- **Action item**
A word-for-word restatement of the full listing is required.

- **Entries supplied**

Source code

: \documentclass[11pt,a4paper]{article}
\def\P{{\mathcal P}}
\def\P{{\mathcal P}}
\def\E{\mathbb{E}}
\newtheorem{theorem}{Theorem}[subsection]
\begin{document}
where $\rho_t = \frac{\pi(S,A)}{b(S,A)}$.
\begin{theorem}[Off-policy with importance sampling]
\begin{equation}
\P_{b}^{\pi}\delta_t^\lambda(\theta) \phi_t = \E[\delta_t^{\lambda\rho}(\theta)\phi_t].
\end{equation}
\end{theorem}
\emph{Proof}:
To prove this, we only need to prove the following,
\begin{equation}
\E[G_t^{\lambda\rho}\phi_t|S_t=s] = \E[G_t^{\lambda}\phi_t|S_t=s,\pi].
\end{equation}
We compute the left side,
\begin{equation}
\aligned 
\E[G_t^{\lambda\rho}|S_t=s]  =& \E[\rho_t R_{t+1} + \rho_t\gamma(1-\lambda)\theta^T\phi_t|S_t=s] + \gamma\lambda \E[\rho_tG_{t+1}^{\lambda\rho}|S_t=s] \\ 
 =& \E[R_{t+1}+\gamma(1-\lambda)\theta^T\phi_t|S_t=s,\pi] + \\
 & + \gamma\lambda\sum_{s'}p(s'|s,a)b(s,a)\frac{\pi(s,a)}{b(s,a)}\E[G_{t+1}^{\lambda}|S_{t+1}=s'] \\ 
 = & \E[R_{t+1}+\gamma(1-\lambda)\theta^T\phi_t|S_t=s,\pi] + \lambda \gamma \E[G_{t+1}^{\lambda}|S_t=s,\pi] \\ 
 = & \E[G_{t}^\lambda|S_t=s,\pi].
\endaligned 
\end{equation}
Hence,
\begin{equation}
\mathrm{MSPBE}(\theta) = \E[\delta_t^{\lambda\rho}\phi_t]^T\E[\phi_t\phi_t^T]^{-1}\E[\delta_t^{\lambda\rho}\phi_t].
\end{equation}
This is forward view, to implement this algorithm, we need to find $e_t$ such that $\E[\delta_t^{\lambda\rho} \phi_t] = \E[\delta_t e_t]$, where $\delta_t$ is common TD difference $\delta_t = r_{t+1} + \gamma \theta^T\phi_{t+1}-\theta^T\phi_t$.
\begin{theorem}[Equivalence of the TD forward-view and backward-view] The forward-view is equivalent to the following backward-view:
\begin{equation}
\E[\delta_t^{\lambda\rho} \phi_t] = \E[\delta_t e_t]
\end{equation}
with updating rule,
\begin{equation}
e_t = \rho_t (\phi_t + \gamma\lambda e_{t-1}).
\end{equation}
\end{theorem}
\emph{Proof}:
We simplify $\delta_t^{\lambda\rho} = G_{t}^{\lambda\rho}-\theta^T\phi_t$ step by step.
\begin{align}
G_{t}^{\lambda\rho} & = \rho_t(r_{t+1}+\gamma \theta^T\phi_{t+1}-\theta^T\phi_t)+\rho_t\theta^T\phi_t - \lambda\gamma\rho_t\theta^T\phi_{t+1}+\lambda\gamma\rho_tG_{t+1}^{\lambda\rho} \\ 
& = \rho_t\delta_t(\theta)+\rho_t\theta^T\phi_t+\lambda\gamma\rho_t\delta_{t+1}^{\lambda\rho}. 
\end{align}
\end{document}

- **Response to the task**
Source code

: \documentclass[11pt,a4paper]{article}
\def\P{{\mathcal P}}
\def\P{{\mathcal P}}
\def\E{\mathbb{E}}
\newtheorem{theorem}{Theorem}[subsection]
\begin{document}
where $\rho_t = \frac{\pi(S,A)}{b(S,A)}$.
\begin{theorem}[Off-policy with importance sampling]
\begin{equation}
\P_{b}^{\pi}\delta_t^\lambda(\theta) \phi_t = \E[\delta_t^{\lambda\rho}(\theta)\phi_t].
\end{equation}
\end{theorem}
\emph{Proof}:
To prove this, we only need to prove the following,
\begin{equation}
\E[G_t^{\lambda\rho}\phi_t|S_t=s] = \E[G_t^{\lambda}\phi_t|S_t=s,\pi].
\end{equation}
We compute the left side,
\begin{equation}
\aligned 
\E[G_t^{\lambda\rho}|S_t=s]  =& \E[\rho_t R_{t+1} + \rho_t\gamma(1-\lambda)\theta^T\phi_t|S_t=s] + \gamma\lambda \E[\rho_tG_{t+1}^{\lambda\rho}|S_t=s] \\ 
 =& \E[R_{t+1}+\gamma(1-\lambda)\theta^T\phi_t|S_t=s,\pi] + \\
 & + \gamma\lambda\sum_{s'}p(s'|s,a)b(s,a)\frac{\pi(s,a)}{b(s,a)}\E[G_{t+1}^{\lambda}|S_{t+1}=s'] \\ 
 = & \E[R_{t+1}+\gamma(1-\lambda)\theta^T\phi_t|S_t=s,\pi] + \lambda \gamma \E[G_{t+1}^{\lambda}|S_t=s,\pi] \\ 
 = & \E[G_{t}^\lambda|S_t=s,\pi].
\endaligned 
\end{equation}
Hence,
\begin{equation}
\mathrm{MSPBE}(\theta) = \E[\delta_t^{\lambda\rho}\phi_t]^T\E[\phi_t\phi_t^T]^{-1}\E[\delta_t^{\lambda\rho}\phi_t].
\end{equation}
This is forward view, to implement this algorithm, we need to find $e_t$ such that $\E[\delta_t^{\lambda\rho} \phi_t] = \E[\delta_t e_t]$, where $\delta_t$ is common TD difference $\delta_t = r_{t+1} + \gamma \theta^T\phi_{t+1}-\theta^T\phi_t$.
\begin{theorem}[Equivalence of the TD forward-view and backward-view] The forward-view is equivalent to the following backward-view:
\begin{equation}
\E[\delta_t^{\lambda\rho} \phi_t] = \E[\delta_t e_t]
\end{equation}
with updating rule,
\begin{equation}
e_t = \rho_t (\phi_t + \gamma\lambda e_{t-1}).
\end{equation}
\end{theorem}
\emph{Proof}:
We simplify $\delta_t^{\lambda\rho} = G_{t}^{\lambda\rho}-\theta^T\phi_t$ step by step.
\begin{align}
G_{t}^{\lambda\rho} & = \rho_t(r_{t+1}+\gamma \theta^T\phi_{t+1}-\theta^T\phi_t)+\rho_t\theta^T\phi_t - \lambda\gamma\rho_t\theta^T\phi_{t+1}+\lambda\gamma\rho_tG_{t+1}^{\lambda\rho} \\ 
& = \rho_t\delta_t(\theta)+\rho_t\theta^T\phi_t+\lambda\gamma\rho_t\delta_{t+1}^{\lambda\rho}. 
\end{align}
\end{document}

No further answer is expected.